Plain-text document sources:
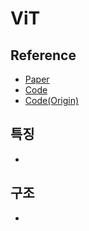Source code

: # ViT

## Reference
- [Paper](https://arxiv.org/pdf/2010.11929.pdf)
- [Code](https://paperswithcode.com/paper/an-image-is-worth-16x16-words-transformers-1)
- [Code(Origin)](https://github.com/jeonsworld/ViT-pytorch)


## 특징
-

## 구조
-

Exercise aim:
The answer must reproduce every line of the records above exactly, with all pictures left out.

Exercise result:
Source code

: # ViT

## Reference
- [Paper](https://arxiv.org/pdf/2010.11929.pdf)
- [Code](https://paperswithcode.com/paper/an-image-is-worth-16x16-words-transformers-1)
- [Code(Origin)](https://github.com/jeonsworld/ViT-pytorch)


## 특징
-

## 구조
-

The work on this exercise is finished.